Material provided section start

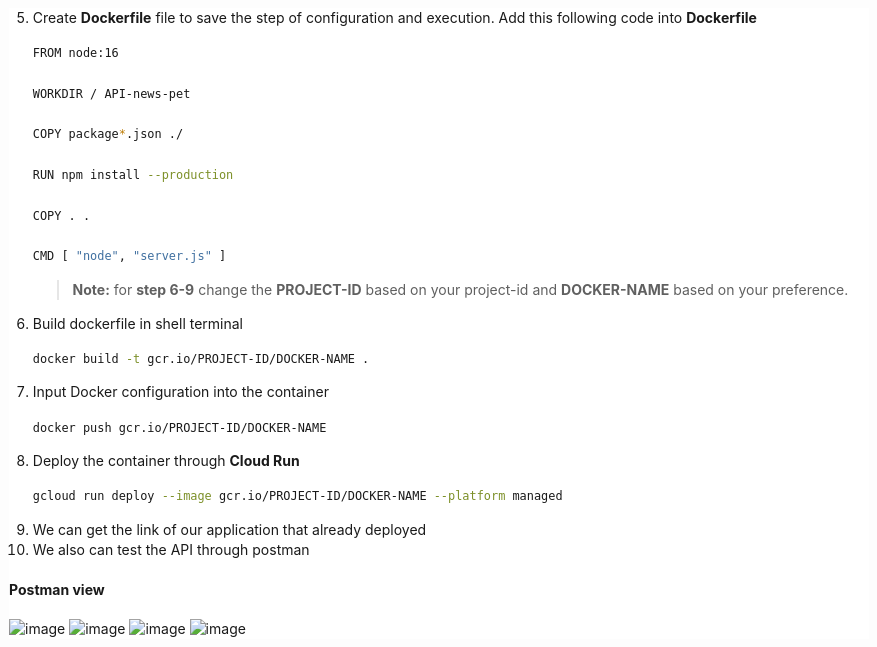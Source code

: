 5. Create **Dockerfile** file to save the step of configuration and execution. Add this following code into **Dockerfile**
   ```sh
   FROM node:16

   WORKDIR / API-news-pet

   COPY package*.json ./

   RUN npm install --production

   COPY . .

   CMD [ "node", "server.js" ]
   ```
   > **Note:** for **step 6-9** change the **PROJECT-ID** based on your project-id and **DOCKER-NAME** based on your preference.
6. Build dockerfile in shell terminal
   ```sh
   docker build -t gcr.io/PROJECT-ID/DOCKER-NAME .
   ```
7. Input Docker configuration into the container
   ```sh
   docker push gcr.io/PROJECT-ID/DOCKER-NAME
   ```
8. Deploy the container through **Cloud Run**
   ```sh
   gcloud run deploy --image gcr.io/PROJECT-ID/DOCKER-NAME --platform managed
   ```
9. We can get the link of our application that already deployed
10. We also can test the API through postman

#### Postman view
<img width="400" alt="image" src="https://github.com/Rjndrkha/Acmetech/assets/88034186/fc632cc9-e5da-41dc-9211-fceb0d466129">
<img width="400" alt="image" src="https://github.com/Rjndrkha/Acmetech/assets/88034186/e381a545-7da2-42a5-ace2-1faf97b9ca87">
<img width="400" alt="image" src="https://github.com/Rjndrkha/Acmetech/assets/88034186/11d3567f-57fd-49d6-8389-3ffef38e576f">
<img width="400" alt="image" src="https://github.com/Rjndrkha/Acmetech/assets/88034186/07111938-c784-4d10-baa3-026897620a6d">




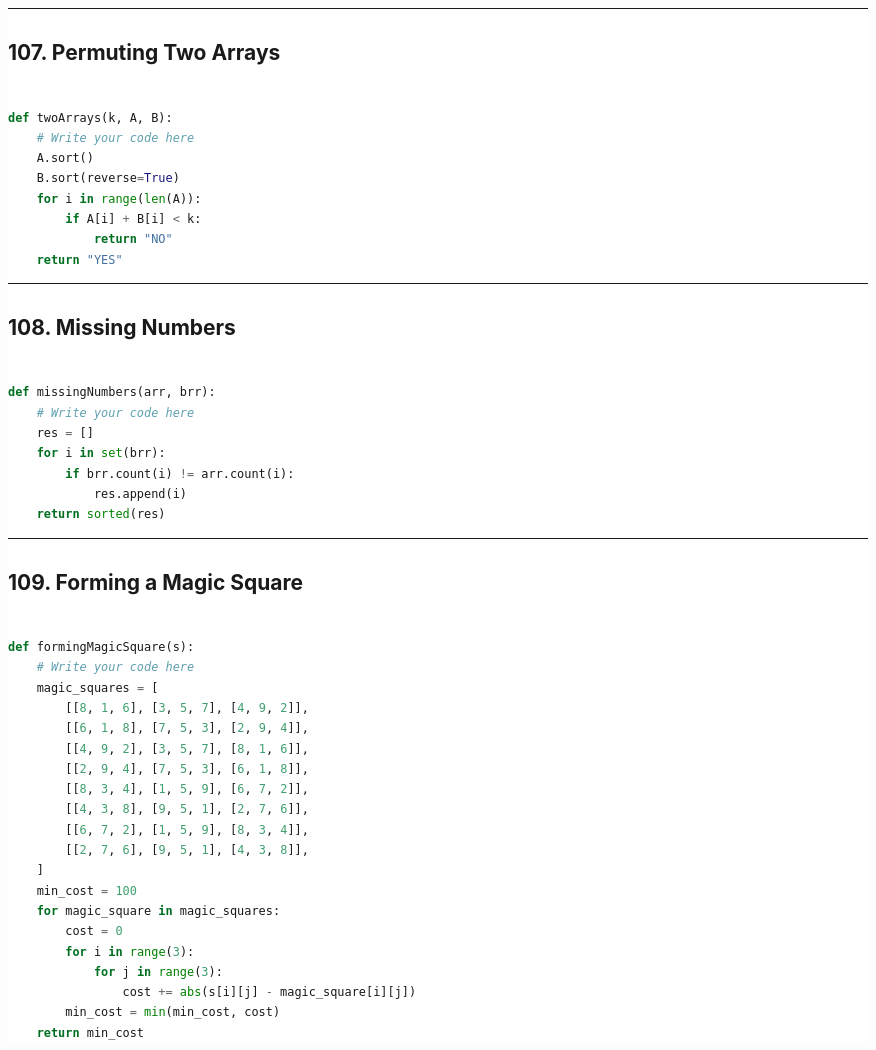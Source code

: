 <hr>

## **107. Permuting Two Arrays**

```py

def twoArrays(k, A, B):
    # Write your code here
    A.sort()
    B.sort(reverse=True)
    for i in range(len(A)):
        if A[i] + B[i] < k:
            return "NO"
    return "YES"
```

<hr>

## **108. Missing Numbers**

```py

def missingNumbers(arr, brr):
    # Write your code here
    res = []
    for i in set(brr):
        if brr.count(i) != arr.count(i):
            res.append(i)
    return sorted(res)
```

<hr>

## **109. Forming a Magic Square**

```py

def formingMagicSquare(s):
    # Write your code here
    magic_squares = [
        [[8, 1, 6], [3, 5, 7], [4, 9, 2]],
        [[6, 1, 8], [7, 5, 3], [2, 9, 4]],
        [[4, 9, 2], [3, 5, 7], [8, 1, 6]],
        [[2, 9, 4], [7, 5, 3], [6, 1, 8]],
        [[8, 3, 4], [1, 5, 9], [6, 7, 2]],
        [[4, 3, 8], [9, 5, 1], [2, 7, 6]],
        [[6, 7, 2], [1, 5, 9], [8, 3, 4]],
        [[2, 7, 6], [9, 5, 1], [4, 3, 8]],
    ]
    min_cost = 100
    for magic_square in magic_squares:
        cost = 0
        for i in range(3):
            for j in range(3):
                cost += abs(s[i][j] - magic_square[i][j])
        min_cost = min(min_cost, cost)
    return min_cost
```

Material provided section end

Determine how many lines of the data above contain the string "range", and answer with the number only.

3